What do you have to do about Dropbox Signal being hacked?
Dropbox has already reset passwords for all Dropbox Signal accounts. So you’ll have to change the password in any case. We advocate utilizing a very new password quite than a barely modified model of the previous one. Ideally, you must generate an extended random mixture of characters utilizing password supervisor and retailer it there.
Since two-factor authentication tokens have been additionally stolen, you must reset them as nicely. In the event you used SMS, the reset occurred robotically. And for those who used an utility, you’ll have to do it your self.

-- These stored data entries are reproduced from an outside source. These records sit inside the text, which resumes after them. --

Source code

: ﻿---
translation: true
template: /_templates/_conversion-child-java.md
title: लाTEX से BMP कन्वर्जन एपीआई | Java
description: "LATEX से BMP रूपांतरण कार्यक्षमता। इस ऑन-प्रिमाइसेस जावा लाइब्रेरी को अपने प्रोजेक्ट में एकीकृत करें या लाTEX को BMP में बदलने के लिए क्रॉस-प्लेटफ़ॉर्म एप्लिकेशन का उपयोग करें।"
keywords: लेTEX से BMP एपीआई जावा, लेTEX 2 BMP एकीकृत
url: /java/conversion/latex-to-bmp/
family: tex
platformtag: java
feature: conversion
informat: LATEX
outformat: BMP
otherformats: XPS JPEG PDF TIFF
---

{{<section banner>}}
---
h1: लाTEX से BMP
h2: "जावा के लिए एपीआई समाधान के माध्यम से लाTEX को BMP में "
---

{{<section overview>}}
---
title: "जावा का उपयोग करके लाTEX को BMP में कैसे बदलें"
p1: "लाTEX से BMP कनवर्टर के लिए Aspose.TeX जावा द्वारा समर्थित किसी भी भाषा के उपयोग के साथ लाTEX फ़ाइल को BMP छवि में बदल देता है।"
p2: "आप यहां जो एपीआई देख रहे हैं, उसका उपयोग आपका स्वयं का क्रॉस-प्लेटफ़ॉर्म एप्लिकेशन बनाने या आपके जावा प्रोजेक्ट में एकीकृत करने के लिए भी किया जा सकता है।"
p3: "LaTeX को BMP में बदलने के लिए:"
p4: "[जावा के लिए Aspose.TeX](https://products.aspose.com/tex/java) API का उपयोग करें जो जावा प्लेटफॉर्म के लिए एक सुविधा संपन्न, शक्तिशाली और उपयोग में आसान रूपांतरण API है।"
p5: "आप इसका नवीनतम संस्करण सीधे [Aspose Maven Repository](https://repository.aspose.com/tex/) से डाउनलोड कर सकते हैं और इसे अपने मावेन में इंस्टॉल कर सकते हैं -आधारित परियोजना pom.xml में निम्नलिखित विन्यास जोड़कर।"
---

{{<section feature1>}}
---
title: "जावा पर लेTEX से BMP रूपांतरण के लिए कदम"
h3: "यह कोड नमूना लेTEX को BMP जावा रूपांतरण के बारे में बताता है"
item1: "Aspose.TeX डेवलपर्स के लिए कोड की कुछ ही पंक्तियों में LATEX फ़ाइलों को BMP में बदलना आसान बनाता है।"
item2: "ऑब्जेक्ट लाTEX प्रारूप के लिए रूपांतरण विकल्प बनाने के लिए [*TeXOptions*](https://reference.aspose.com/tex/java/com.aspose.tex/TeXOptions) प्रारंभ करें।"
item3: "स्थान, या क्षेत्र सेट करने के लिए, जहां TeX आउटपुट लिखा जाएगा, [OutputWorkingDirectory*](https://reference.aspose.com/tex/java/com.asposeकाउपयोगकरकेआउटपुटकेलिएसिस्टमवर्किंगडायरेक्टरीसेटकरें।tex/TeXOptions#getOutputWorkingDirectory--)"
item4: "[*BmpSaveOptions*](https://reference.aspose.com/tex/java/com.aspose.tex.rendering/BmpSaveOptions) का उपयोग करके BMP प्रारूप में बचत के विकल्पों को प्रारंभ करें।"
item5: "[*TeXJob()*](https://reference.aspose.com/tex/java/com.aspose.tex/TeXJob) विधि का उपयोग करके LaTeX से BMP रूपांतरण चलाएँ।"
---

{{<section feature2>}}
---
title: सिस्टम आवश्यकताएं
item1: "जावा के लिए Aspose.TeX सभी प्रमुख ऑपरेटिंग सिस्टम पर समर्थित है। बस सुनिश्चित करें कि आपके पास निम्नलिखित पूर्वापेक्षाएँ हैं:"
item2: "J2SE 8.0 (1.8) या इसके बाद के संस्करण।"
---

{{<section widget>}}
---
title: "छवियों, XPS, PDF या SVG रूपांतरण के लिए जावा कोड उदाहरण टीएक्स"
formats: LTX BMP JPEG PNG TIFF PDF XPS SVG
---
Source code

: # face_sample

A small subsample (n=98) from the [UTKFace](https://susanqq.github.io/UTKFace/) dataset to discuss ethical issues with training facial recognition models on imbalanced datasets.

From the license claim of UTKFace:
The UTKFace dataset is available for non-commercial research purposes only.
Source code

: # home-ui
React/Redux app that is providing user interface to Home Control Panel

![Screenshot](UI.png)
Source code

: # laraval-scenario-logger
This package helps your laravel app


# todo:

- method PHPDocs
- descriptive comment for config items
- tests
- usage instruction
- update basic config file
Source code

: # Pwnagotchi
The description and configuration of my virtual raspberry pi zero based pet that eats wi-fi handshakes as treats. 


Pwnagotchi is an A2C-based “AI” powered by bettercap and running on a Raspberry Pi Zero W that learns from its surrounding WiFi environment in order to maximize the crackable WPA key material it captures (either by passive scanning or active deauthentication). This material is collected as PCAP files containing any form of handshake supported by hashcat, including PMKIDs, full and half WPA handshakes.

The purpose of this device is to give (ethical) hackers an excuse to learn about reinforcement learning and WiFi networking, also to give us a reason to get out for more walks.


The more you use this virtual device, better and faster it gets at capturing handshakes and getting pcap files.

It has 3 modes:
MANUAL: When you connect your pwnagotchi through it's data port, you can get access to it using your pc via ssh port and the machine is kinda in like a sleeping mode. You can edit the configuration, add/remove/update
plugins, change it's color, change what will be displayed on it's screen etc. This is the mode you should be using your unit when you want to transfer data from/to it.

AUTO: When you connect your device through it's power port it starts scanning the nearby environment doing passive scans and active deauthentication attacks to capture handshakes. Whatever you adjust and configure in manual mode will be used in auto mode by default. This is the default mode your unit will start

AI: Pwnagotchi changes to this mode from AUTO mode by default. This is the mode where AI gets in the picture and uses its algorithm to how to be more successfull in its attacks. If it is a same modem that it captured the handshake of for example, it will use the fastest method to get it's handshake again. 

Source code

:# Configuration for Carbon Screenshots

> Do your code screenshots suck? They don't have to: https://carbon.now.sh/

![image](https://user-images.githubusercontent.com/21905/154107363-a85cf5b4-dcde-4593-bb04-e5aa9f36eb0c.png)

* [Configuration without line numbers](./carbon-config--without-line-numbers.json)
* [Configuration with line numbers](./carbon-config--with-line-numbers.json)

To take action, undergo the method of registering your authenticator app with the Dropbox Signal service once more.
The listing of knowledge stolen by hackers additionally contains authentication keys for the Dropbox Signal API. So if your organization used this device by the API, you’ll want to generate a brand new key.
Lastly, for those who’ve used the identical password in another companies, you must change it as  rapidly as doable – particularly if it was accompanied by the identical username, e mail deal with, or cellphone quantity that you simply specified whereas registering for Dropbox Signal. Once more, for this it’s handy to make use of our Password Supervisor, which, by the way in which, is a part of our safety resolution for small companies.